Portanto, em face da flagrante e evidente irregularidade na constituição da Comissão Temporária, impositiva é a concessão do presente mandamus, para o fim de serem declarados nulos os atos e trâmites da Comissão Temporária, bem como a própria constituição da Comissão, tornando-se definitiva a tutela antecipada concedida, sem prejuízo, obviamente, de que os fatos venham a ser investigados por Comissão regularmente constituída.

Por fim, apenas a título de argumentação, pondero que, ainda que se acolha a alegação dos impetrados, de que a Comissão Temporária criada pela Resolução nº 100/14 não é Comissão Temporária de Inquérito, a concessão da ordem para determinar a anulação dos atos e trâmites da Comissão Temporária, eis que constituída em flagrante desacordo com o Regimento Interno.

Pelo exposto, CONCEDO a segurança impetrada, para o fim de, reconhecendo a nulidade do ato constitutivo da Comissão Temporária designada pela Resolução nº 100/14 da Câmara Municipal de Bento Gonçalves, tornar definitiva a liminar concedida nas fls. 66/67, anulando todos os atos e trâmites da aludida Comissão Temporária, nos termos da fundamentação supra, e com supedâneo legal do artigo 5º, LXIX, da Constituição Federal.

Diante da sucumbência, condeno os demandados ao pagamento das custas e despesas processuais (observadas as isenções legais).
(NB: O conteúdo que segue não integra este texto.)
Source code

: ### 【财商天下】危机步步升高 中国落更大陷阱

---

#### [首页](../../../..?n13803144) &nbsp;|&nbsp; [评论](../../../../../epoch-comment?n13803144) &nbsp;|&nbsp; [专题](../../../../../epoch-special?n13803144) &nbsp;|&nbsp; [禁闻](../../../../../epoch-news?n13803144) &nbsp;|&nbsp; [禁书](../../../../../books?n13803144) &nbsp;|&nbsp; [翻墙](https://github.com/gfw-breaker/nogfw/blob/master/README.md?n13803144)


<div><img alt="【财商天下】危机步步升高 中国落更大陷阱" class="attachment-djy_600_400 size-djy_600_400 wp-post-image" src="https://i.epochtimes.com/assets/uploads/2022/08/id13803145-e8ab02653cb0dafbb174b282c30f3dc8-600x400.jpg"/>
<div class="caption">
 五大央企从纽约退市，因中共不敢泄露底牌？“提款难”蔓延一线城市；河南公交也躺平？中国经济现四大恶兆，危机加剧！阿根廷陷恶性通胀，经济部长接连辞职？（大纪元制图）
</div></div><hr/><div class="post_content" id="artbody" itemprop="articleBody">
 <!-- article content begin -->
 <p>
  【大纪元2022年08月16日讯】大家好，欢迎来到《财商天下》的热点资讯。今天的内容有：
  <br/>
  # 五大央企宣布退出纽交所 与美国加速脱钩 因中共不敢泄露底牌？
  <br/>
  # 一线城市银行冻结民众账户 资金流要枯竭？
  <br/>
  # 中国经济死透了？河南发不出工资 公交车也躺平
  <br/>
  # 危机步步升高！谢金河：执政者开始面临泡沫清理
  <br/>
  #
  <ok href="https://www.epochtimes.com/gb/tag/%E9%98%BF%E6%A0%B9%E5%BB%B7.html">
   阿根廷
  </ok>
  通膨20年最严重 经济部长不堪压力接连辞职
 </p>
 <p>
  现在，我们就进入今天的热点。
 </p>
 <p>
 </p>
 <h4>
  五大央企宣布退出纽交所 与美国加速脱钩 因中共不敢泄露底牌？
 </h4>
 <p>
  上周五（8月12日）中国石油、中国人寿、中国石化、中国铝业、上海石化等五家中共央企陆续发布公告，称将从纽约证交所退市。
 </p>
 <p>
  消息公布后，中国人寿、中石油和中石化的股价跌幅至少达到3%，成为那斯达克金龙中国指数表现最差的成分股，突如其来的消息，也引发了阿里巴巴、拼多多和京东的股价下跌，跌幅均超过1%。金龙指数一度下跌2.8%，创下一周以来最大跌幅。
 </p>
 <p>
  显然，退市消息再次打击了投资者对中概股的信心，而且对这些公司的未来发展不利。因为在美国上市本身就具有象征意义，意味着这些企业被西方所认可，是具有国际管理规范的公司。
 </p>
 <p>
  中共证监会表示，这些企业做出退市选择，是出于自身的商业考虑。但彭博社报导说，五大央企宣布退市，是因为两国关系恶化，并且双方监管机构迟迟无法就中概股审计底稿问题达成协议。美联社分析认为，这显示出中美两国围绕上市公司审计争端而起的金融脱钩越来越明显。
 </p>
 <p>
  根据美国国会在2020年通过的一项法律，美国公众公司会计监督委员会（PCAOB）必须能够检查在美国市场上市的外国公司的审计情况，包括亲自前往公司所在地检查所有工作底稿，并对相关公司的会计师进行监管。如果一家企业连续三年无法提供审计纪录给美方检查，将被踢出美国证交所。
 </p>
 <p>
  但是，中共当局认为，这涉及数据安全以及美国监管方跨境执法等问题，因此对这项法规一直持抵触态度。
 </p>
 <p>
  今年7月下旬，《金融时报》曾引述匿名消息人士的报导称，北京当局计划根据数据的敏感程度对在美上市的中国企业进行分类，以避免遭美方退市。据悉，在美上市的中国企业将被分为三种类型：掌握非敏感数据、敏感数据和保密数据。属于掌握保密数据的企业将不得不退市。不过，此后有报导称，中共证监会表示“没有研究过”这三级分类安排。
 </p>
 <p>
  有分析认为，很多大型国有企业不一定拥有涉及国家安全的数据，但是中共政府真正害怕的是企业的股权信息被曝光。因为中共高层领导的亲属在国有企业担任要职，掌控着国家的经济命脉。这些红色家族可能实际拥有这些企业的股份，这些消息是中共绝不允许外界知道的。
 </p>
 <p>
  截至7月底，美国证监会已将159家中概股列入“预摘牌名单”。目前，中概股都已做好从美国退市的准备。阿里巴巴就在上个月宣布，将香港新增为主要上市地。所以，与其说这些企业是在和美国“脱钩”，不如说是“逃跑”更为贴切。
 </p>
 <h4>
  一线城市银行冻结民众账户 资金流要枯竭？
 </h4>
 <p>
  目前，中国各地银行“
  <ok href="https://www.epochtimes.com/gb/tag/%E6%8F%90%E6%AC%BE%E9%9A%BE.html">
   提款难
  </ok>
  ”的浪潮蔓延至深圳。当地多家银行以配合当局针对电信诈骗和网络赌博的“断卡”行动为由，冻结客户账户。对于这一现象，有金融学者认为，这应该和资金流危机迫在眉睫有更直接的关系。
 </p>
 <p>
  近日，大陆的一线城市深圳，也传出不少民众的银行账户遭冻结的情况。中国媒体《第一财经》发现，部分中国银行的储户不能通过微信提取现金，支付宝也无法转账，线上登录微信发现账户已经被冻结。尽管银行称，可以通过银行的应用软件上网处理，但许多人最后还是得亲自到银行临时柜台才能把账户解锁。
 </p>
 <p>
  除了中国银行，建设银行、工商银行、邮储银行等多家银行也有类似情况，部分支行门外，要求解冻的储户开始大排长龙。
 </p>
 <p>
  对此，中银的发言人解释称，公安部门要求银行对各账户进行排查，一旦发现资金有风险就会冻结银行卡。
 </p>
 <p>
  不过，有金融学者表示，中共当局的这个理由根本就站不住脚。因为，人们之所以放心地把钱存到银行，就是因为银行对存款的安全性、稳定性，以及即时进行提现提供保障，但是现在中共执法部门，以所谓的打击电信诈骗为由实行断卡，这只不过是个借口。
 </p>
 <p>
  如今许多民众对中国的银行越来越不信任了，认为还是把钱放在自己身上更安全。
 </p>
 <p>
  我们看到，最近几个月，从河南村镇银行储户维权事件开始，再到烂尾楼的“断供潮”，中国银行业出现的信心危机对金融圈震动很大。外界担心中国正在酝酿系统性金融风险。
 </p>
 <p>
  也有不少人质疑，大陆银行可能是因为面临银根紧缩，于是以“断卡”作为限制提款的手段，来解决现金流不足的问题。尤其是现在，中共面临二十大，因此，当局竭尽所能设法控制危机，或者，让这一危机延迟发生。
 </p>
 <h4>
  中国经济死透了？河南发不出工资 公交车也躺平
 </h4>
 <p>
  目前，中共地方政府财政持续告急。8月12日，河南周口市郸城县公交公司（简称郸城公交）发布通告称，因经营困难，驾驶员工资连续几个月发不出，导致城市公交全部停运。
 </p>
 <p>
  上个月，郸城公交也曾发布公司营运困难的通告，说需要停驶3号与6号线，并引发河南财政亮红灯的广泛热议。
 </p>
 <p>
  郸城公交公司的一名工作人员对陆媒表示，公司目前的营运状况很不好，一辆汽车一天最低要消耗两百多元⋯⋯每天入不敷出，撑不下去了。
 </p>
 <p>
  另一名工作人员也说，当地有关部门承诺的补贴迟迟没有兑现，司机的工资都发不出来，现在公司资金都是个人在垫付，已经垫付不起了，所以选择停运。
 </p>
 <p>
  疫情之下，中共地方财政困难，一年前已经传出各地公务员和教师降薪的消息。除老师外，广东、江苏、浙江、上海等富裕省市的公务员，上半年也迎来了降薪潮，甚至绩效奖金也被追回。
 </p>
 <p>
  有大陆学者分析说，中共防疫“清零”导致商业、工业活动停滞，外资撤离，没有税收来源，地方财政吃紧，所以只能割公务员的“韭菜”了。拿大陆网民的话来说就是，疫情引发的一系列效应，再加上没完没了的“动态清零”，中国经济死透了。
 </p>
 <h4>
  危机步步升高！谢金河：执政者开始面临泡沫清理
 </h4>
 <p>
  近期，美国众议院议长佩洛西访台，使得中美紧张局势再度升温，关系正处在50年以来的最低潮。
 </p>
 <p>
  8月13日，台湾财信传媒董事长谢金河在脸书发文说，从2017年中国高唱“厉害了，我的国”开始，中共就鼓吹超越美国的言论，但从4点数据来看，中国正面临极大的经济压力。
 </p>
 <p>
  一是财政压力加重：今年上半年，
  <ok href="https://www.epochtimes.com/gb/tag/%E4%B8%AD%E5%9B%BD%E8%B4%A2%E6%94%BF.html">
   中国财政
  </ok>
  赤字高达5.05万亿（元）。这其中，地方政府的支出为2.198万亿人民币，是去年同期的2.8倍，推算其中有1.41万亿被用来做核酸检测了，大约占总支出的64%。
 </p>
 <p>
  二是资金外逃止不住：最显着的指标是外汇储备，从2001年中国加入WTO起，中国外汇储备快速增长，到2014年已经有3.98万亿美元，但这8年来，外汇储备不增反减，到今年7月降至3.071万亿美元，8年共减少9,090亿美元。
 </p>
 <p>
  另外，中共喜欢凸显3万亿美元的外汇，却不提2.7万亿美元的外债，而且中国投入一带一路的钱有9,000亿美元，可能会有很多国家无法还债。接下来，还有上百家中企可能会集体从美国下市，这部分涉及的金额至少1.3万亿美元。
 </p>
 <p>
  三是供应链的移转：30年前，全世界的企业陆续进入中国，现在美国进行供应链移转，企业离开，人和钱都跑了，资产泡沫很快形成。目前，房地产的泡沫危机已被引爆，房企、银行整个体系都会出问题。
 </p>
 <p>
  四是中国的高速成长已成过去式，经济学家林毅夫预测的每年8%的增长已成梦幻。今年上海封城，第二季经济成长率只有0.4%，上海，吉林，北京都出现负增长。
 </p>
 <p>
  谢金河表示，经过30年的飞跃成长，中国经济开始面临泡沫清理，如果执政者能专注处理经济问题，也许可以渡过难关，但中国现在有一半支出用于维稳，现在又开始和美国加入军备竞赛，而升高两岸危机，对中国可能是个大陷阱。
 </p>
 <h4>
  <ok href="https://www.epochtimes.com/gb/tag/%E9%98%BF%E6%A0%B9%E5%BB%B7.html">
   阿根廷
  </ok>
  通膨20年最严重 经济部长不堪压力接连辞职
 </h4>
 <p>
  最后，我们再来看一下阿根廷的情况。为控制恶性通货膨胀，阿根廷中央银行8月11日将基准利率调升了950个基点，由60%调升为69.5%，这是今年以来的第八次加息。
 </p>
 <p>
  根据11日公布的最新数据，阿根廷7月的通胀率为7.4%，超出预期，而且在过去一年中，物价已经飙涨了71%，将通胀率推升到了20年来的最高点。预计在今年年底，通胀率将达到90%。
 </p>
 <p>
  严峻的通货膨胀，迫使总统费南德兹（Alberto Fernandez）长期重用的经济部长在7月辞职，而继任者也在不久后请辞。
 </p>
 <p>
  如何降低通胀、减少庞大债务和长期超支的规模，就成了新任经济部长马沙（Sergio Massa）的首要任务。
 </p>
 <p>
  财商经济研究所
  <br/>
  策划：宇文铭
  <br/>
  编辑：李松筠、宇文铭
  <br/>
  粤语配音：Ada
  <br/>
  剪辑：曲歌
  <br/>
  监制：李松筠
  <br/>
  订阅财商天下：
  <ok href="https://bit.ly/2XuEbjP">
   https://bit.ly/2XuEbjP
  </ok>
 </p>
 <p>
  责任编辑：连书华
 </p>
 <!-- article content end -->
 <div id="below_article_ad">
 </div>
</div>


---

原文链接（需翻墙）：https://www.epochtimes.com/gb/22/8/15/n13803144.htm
Sem condenação em honorários advocatícios (Súmula 512 do STF).

O feito está sujeito ao duplo grau necessário (art. 14, § 1º, da Lei 12.016/2009), razão pela qual, decorrido o prazo para a interposição de recurso voluntário pelas partes, remeta-se os autos a Superior Instância para o reexame necessário.”